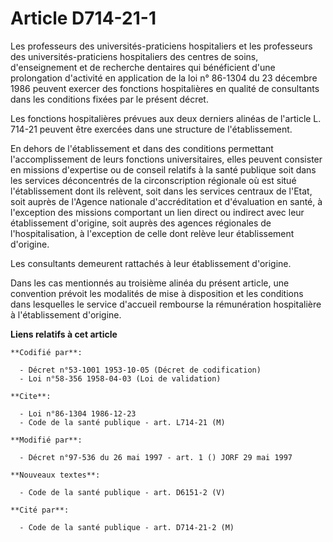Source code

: # Article D714-21-1

Les professeurs des universités-praticiens hospitaliers et les professeurs des universités-praticiens hospitaliers des
centres de soins, d'enseignement et de recherche dentaires qui bénéficient d'une prolongation d'activité en application de la
loi n° 86-1304 du 23 décembre 1986 peuvent exercer des fonctions hospitalières en qualité de consultants dans les conditions
fixées par le présent décret.

Les fonctions hospitalières prévues aux deux derniers alinéas de l'article L. 714-21 peuvent être exercées dans une structure
de l'établissement.

En dehors de l'établissement et dans des conditions permettant l'accomplissement de leurs fonctions universitaires, elles
peuvent consister en missions d'expertise ou de conseil relatifs à la santé publique soit dans les services déconcentrés de
la circonscription régionale où est situé l'établissement dont ils relèvent, soit dans les services centraux de l'Etat, soit
auprès de l'Agence nationale d'accréditation et d'évaluation en santé, à l'exception des missions comportant un lien direct
ou indirect avec leur établissement d'origine, soit auprès des agences régionales de l'hospitalisation, à l'exception de
celle dont relève leur établissement d'origine.

Les consultants demeurent rattachés à leur établissement d'origine.

Dans les cas mentionnés au troisième alinéa du présent article, une convention prévoit les modalités de mise à disposition et
les conditions dans lesquelles le service d'accueil rembourse la rémunération hospitalière à l'établissement d'origine.

**Liens relatifs à cet article**

	**Codifié par**:

	  - Décret n°53-1001 1953-10-05 (Décret de codification)
	  - Loi n°58-356 1958-04-03 (Loi de validation)

	**Cite**:

	  - Loi n°86-1304 1986-12-23
	  - Code de la santé publique - art. L714-21 (M)

	**Modifié par**:

	  - Décret n°97-536 du 26 mai 1997 - art. 1 () JORF 29 mai 1997

	**Nouveaux textes**:

	  - Code de la santé publique - art. D6151-2 (V)

	**Cité par**:

	  - Code de la santé publique - art. D714-21-2 (M)

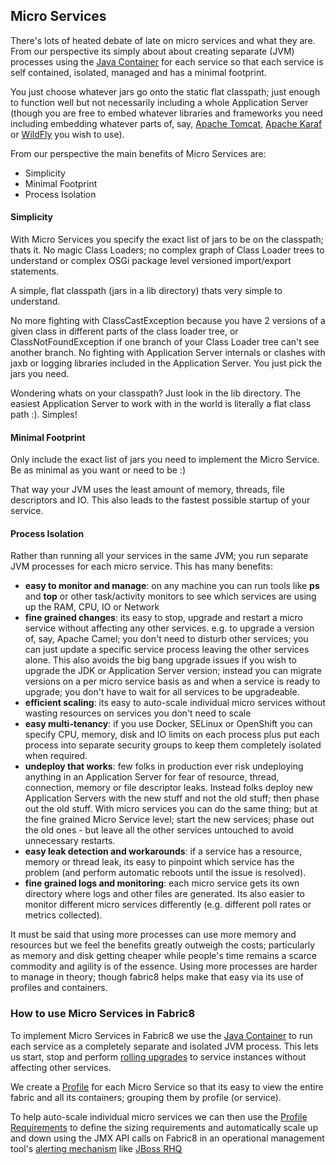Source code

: ## Micro Services

There's lots of heated debate of late on micro services and what they are. From our perspective its simply about about creating separate (JVM) processes using the [Java Container](http://fabric8.io/gitbook/javaContainer.html) for each service so that each service is self contained, isolated, managed and has a minimal footprint.

You just choose whatever jars go onto the static flat classpath; just enough to function well but not necessarily including a whole Application Server (though you are free to embed whatever libraries and frameworks you need including embedding whatever parts of, say, [Apache Tomcat](http://tomcat.apache.org/), [Apache Karaf](http://karaf.apache.org/) or [WildFly](http://wildfly.org/) you wish to use).

From our perspective the main benefits of Micro Services are:

* Simplicity
* Minimal Footprint
* Process Isolation

#### Simplicity

With Micro Services you specify the exact list of jars to be on the classpath; thats it. No magic Class Loaders; no complex graph of Class Loader trees to understand or complex OSGi package level versioned import/export statements. 

A simple, flat classpath (jars in a lib directory) thats very simple to understand.  

No more fighting with ClassCastException because you have 2 versions of a given class in different parts of the class loader tree, or ClassNotFoundException if one branch of your Class Loader tree can't see another branch. No fighting with Application Server internals or clashes with jaxb or logging libraries included in the Application Server. You just pick the jars you need.

Wondering whats on your classpath? Just look in the lib directory. The easiest Application Server to work with in the world is literally a flat class path :). Simples!

#### Minimal Footprint

Only include the exact list of jars you need to implement the Micro Service. Be as minimal as you want or need to be :)

That way your JVM uses the least amount of memory, threads, file descriptors and IO. This also leads to the fastest possible startup of your service. 

#### Process Isolation

Rather than running all your services in the same JVM; you run separate JVM processes for each micro service. This has many benefits:

* **easy to monitor and manage**: on any machine you can run tools like **ps** and **top** or other task/activity monitors to see which services are using up the RAM, CPU, IO or Network
* **fine grained changes**: its easy to stop, upgrade and restart a micro service without affecting any other services. e.g. to upgrade a version of, say, Apache Camel; you don't need to disturb other services; you can just update a specific service process leaving the other services alone. This also avoids the big bang upgrade issues if you wish to upgrade the JDK or Application Server version; instead you can migrate versions on a per micro service basis as and when a service is ready to upgrade; you don't have to wait for all services to be upgradeable.
* **efficient scaling**: its easy to auto-scale individual micro services without wasting resources on services you don't need to scale
* **easy multi-tenancy**: if you use Docker, SELinux or OpenShift you can specify CPU, memory, disk and IO limits on each process plus put each process into separate security groups to keep them completely isolated when required.
* **undeploy that works**: few folks in production ever risk undeploying anything in an Application Server for fear of resource, thread, connection, memory or file descriptor leaks. Instead folks deploy new Application Servers with the new stuff and not the old stuff; then phase out the old stuff. With micro services you can do the same thing; but at the fine grained Micro Service level; start the new services; phase out the old ones - but leave all the other services untouched to avoid unnecessary restarts.
* **easy leak detection and workarounds**: if a service has a resource, memory or thread leak, its easy to pinpoint which service has the problem (and perform automatic reboots until the issue is resolved).
* **fine grained logs and monitoring**: each micro service gets its own directory where logs and other files are generated. Its also easier to monitor different micro services differently (e.g. different poll rates or metrics collected).

It must be said that using more processes can use more memory and resources but we feel the benefits greatly outweigh the costs; particularly as memory and disk getting cheaper while people's time remains a scarce commodity and agility is of the essence. Using more processes are harder to manage in theory; though fabric8 helps make that easy via its use of profiles and containers.

### How to use Micro Services in Fabric8

To implement Micro Services in Fabric8 we use the [Java Container](http://fabric8.io/gitbook/javaContainer_md) to run each service as a completely separate and isolated JVM process. This lets us start, stop and perform [rolling upgrades](http://fabric8.io/#/site/book/doc/index.md?chapter=rollingUpgrade.html) to service instances without affecting other services.

We create a [Profile](http://fabric8.io/gitbook/profiles.html) for each Micro Service so that its easy to view the entire fabric and all its containers; grouping them by profile (or service).

To help auto-scale individual micro services we can then use the [Profile Requirements](http://fabric8.io/gitbook/requirements.html) to define the sizing requirements and automatically scale up and down using the JMX API calls on Fabric8 in an operational management tool's [alerting mechanism](https://docs.jboss.org/author/display/RHQ/Alerts) like [JBoss RHQ](http://rhq.jboss.org/)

========================================

Return the full listing above verbatim, please, but without its images.

● **TASK ANSWER**
Source code

: # Article D714-21-1

Les professeurs des universités-praticiens hospitaliers et les professeurs des universités-praticiens hospitaliers des
centres de soins, d'enseignement et de recherche dentaires qui bénéficient d'une prolongation d'activité en application de la
loi n° 86-1304 du 23 décembre 1986 peuvent exercer des fonctions hospitalières en qualité de consultants dans les conditions
fixées par le présent décret.

Les fonctions hospitalières prévues aux deux derniers alinéas de l'article L. 714-21 peuvent être exercées dans une structure
de l'établissement.

En dehors de l'établissement et dans des conditions permettant l'accomplissement de leurs fonctions universitaires, elles
peuvent consister en missions d'expertise ou de conseil relatifs à la santé publique soit dans les services déconcentrés de
la circonscription régionale où est situé l'établissement dont ils relèvent, soit dans les services centraux de l'Etat, soit
auprès de l'Agence nationale d'accréditation et d'évaluation en santé, à l'exception des missions comportant un lien direct
ou indirect avec leur établissement d'origine, soit auprès des agences régionales de l'hospitalisation, à l'exception de
celle dont relève leur établissement d'origine.

Les consultants demeurent rattachés à leur établissement d'origine.

Dans les cas mentionnés au troisième alinéa du présent article, une convention prévoit les modalités de mise à disposition et
les conditions dans lesquelles le service d'accueil rembourse la rémunération hospitalière à l'établissement d'origine.

**Liens relatifs à cet article**

	**Codifié par**:

	  - Décret n°53-1001 1953-10-05 (Décret de codification)
	  - Loi n°58-356 1958-04-03 (Loi de validation)

	**Cite**:

	  - Loi n°86-1304 1986-12-23
	  - Code de la santé publique - art. L714-21 (M)

	**Modifié par**:

	  - Décret n°97-536 du 26 mai 1997 - art. 1 () JORF 29 mai 1997

	**Nouveaux textes**:

	  - Code de la santé publique - art. D6151-2 (V)

	**Cité par**:

	  - Code de la santé publique - art. D714-21-2 (M)

Source code

: ## Micro Services

There's lots of heated debate of late on micro services and what they are. From our perspective its simply about about creating separate (JVM) processes using the [Java Container](http://fabric8.io/gitbook/javaContainer.html) for each service so that each service is self contained, isolated, managed and has a minimal footprint.

You just choose whatever jars go onto the static flat classpath; just enough to function well but not necessarily including a whole Application Server (though you are free to embed whatever libraries and frameworks you need including embedding whatever parts of, say, [Apache Tomcat](http://tomcat.apache.org/), [Apache Karaf](http://karaf.apache.org/) or [WildFly](http://wildfly.org/) you wish to use).

From our perspective the main benefits of Micro Services are:

* Simplicity
* Minimal Footprint
* Process Isolation

#### Simplicity

With Micro Services you specify the exact list of jars to be on the classpath; thats it. No magic Class Loaders; no complex graph of Class Loader trees to understand or complex OSGi package level versioned import/export statements. 

A simple, flat classpath (jars in a lib directory) thats very simple to understand.  

No more fighting with ClassCastException because you have 2 versions of a given class in different parts of the class loader tree, or ClassNotFoundException if one branch of your Class Loader tree can't see another branch. No fighting with Application Server internals or clashes with jaxb or logging libraries included in the Application Server. You just pick the jars you need.

Wondering whats on your classpath? Just look in the lib directory. The easiest Application Server to work with in the world is literally a flat class path :). Simples!

#### Minimal Footprint

Only include the exact list of jars you need to implement the Micro Service. Be as minimal as you want or need to be :)

That way your JVM uses the least amount of memory, threads, file descriptors and IO. This also leads to the fastest possible startup of your service. 

#### Process Isolation

Rather than running all your services in the same JVM; you run separate JVM processes for each micro service. This has many benefits:

* **easy to monitor and manage**: on any machine you can run tools like **ps** and **top** or other task/activity monitors to see which services are using up the RAM, CPU, IO or Network
* **fine grained changes**: its easy to stop, upgrade and restart a micro service without affecting any other services. e.g. to upgrade a version of, say, Apache Camel; you don't need to disturb other services; you can just update a specific service process leaving the other services alone. This also avoids the big bang upgrade issues if you wish to upgrade the JDK or Application Server version; instead you can migrate versions on a per micro service basis as and when a service is ready to upgrade; you don't have to wait for all services to be upgradeable.
* **efficient scaling**: its easy to auto-scale individual micro services without wasting resources on services you don't need to scale
* **easy multi-tenancy**: if you use Docker, SELinux or OpenShift you can specify CPU, memory, disk and IO limits on each process plus put each process into separate security groups to keep them completely isolated when required.
* **undeploy that works**: few folks in production ever risk undeploying anything in an Application Server for fear of resource, thread, connection, memory or file descriptor leaks. Instead folks deploy new Application Servers with the new stuff and not the old stuff; then phase out the old stuff. With micro services you can do the same thing; but at the fine grained Micro Service level; start the new services; phase out the old ones - but leave all the other services untouched to avoid unnecessary restarts.
* **easy leak detection and workarounds**: if a service has a resource, memory or thread leak, its easy to pinpoint which service has the problem (and perform automatic reboots until the issue is resolved).
* **fine grained logs and monitoring**: each micro service gets its own directory where logs and other files are generated. Its also easier to monitor different micro services differently (e.g. different poll rates or metrics collected).

It must be said that using more processes can use more memory and resources but we feel the benefits greatly outweigh the costs; particularly as memory and disk getting cheaper while people's time remains a scarce commodity and agility is of the essence. Using more processes are harder to manage in theory; though fabric8 helps make that easy via its use of profiles and containers.

### How to use Micro Services in Fabric8

To implement Micro Services in Fabric8 we use the [Java Container](http://fabric8.io/gitbook/javaContainer_md) to run each service as a completely separate and isolated JVM process. This lets us start, stop and perform [rolling upgrades](http://fabric8.io/#/site/book/doc/index.md?chapter=rollingUpgrade.html) to service instances without affecting other services.

We create a [Profile](http://fabric8.io/gitbook/profiles.html) for each Micro Service so that its easy to view the entire fabric and all its containers; grouping them by profile (or service).

To help auto-scale individual micro services we can then use the [Profile Requirements](http://fabric8.io/gitbook/requirements.html) to define the sizing requirements and automatically scale up and down using the JMX API calls on Fabric8 in an operational management tool's [alerting mechanism](https://docs.jboss.org/author/display/RHQ/Alerts) like [JBoss RHQ](http://rhq.jboss.org/)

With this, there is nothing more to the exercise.